Josephine Noble toils as a caregiver for her brother and 98-year-old aunt. “Of course it’s challenging,” she says of the mental strain and demands on her time.
But someone cares for her, too. The TLC ministry of Watts Chapel Missionary Baptist Church in Raleigh, North Carolina—average attendance 1,800—matched Noble to an upbeat “care buddy” whom she talks to nearly weekly.
“That helps lift your spirit,” Noble says of her pal’s cheerfulness.
Buddies are important, according to Lorraine Wright, TLC co-leader. They encourage caregivers with cards, prayer, calls or visits. But TLC workshops are vital, she says.
“Once I started taking care of her,” Wright says of her 93-year-old mother battling dementia, “I had all these questions.”

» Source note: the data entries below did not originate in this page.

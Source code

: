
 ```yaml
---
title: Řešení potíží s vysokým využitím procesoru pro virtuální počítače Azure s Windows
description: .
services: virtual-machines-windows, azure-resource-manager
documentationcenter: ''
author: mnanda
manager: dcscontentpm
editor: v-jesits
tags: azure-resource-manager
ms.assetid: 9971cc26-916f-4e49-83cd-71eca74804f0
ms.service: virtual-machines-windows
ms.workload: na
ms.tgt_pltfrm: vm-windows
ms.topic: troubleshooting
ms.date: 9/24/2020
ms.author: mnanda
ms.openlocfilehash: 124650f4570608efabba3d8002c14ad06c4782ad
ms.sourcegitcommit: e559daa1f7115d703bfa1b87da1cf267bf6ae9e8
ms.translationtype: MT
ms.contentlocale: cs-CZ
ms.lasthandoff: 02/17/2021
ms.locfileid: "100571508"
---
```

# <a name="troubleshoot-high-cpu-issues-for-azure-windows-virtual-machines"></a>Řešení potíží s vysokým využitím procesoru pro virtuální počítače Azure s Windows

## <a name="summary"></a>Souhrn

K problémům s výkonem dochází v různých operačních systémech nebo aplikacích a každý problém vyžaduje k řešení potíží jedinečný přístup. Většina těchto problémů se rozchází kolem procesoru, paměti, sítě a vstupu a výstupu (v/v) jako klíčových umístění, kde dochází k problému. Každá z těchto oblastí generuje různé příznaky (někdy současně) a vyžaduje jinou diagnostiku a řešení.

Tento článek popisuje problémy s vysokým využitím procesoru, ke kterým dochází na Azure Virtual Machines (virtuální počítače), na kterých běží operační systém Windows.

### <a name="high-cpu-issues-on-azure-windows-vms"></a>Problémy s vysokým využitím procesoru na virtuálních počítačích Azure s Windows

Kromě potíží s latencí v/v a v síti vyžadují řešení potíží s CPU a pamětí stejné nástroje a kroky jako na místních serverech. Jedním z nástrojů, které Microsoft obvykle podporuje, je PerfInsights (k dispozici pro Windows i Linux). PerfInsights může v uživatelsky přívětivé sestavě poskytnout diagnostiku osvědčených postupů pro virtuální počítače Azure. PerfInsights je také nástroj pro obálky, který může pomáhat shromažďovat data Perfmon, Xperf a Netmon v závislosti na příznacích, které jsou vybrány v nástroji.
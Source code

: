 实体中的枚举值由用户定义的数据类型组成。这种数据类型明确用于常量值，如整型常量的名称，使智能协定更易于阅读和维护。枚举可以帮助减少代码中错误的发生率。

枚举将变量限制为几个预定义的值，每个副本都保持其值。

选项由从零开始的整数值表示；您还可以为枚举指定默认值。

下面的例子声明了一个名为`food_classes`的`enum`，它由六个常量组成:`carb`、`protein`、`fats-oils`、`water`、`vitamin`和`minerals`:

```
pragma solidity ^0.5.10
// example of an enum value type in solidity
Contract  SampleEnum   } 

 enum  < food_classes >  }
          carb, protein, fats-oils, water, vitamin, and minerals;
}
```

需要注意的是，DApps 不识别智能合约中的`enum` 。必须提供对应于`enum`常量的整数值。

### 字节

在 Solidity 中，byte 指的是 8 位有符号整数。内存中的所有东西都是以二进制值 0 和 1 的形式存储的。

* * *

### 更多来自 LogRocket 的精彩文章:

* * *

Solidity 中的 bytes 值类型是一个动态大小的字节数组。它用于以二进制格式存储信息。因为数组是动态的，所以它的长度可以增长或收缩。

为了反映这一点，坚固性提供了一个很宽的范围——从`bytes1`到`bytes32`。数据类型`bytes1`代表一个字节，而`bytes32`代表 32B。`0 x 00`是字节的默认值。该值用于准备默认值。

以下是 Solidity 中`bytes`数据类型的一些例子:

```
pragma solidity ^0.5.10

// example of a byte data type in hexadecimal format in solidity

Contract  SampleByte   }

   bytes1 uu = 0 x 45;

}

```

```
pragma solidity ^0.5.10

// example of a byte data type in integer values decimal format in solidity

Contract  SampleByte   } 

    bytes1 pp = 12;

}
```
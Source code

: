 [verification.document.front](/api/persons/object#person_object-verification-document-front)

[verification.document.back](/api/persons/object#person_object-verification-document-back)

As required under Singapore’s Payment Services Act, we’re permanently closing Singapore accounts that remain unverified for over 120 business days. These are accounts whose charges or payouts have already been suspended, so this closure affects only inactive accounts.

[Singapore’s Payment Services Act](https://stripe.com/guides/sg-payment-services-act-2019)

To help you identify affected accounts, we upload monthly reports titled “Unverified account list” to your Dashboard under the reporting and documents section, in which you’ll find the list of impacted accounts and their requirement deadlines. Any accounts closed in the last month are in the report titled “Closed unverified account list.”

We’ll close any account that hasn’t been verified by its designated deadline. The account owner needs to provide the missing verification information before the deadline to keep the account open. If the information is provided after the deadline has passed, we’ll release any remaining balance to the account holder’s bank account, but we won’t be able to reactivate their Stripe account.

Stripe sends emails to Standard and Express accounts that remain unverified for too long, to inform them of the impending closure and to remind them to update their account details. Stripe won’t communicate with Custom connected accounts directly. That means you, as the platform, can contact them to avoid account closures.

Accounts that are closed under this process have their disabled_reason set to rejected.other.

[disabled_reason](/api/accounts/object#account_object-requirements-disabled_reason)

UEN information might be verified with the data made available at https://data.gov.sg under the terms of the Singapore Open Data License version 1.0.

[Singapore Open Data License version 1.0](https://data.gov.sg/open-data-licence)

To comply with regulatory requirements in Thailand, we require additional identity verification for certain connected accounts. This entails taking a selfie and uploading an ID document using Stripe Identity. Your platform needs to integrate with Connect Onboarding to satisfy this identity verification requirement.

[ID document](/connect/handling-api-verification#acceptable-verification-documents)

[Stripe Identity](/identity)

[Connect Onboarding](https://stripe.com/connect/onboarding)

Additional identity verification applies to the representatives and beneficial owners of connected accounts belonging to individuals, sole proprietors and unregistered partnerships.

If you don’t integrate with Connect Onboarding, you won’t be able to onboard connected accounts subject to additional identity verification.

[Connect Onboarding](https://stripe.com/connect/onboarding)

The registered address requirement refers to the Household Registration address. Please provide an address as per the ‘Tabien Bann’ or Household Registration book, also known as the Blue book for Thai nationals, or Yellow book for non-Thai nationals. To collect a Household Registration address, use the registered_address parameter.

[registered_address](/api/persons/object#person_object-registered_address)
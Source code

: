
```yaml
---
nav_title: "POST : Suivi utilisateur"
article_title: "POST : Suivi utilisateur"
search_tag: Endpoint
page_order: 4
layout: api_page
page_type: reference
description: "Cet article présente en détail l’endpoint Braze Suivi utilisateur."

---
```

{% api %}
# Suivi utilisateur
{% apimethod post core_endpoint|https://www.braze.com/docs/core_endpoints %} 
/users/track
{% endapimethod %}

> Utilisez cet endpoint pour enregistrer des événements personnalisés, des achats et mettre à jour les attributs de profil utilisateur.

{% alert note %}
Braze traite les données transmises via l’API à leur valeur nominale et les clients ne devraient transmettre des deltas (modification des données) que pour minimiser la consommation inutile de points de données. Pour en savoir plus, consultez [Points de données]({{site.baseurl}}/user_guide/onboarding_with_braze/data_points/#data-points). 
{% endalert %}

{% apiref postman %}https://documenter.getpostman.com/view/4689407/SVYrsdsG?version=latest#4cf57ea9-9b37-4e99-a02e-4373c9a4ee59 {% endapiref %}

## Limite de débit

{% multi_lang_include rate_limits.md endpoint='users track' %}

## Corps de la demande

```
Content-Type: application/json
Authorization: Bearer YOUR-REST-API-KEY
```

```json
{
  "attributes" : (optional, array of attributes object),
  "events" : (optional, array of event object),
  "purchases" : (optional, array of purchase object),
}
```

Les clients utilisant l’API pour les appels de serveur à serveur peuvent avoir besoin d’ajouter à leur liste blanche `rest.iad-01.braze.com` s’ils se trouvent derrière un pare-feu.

Legal complications often abound: How to make a will, or what if one doesn’t exist for the deceased? Many have never heard the word “intestate,” Wright says.
She found answers online, but what about caregivers without a computer?
Funding from Watts Chapel and AARP now supports quarterly sessions where experts answer caregivers’ questions, covering topics such as respite care, power of attorney, free transportation, funerals and medical help. The Saturday events draw about 55 caregivers who also enjoy free lunch.
Often, caregivers neglect themselves and become isolated, spending all their hours with an ill loved one, according to Wright. “You don’t realize how hard a job it is until you start doing it,” she says.
But seeing a nonrelative volunteer to help encourages Nobel.
“They don’t have to,” she says. “But they choose to, and that means a lot.”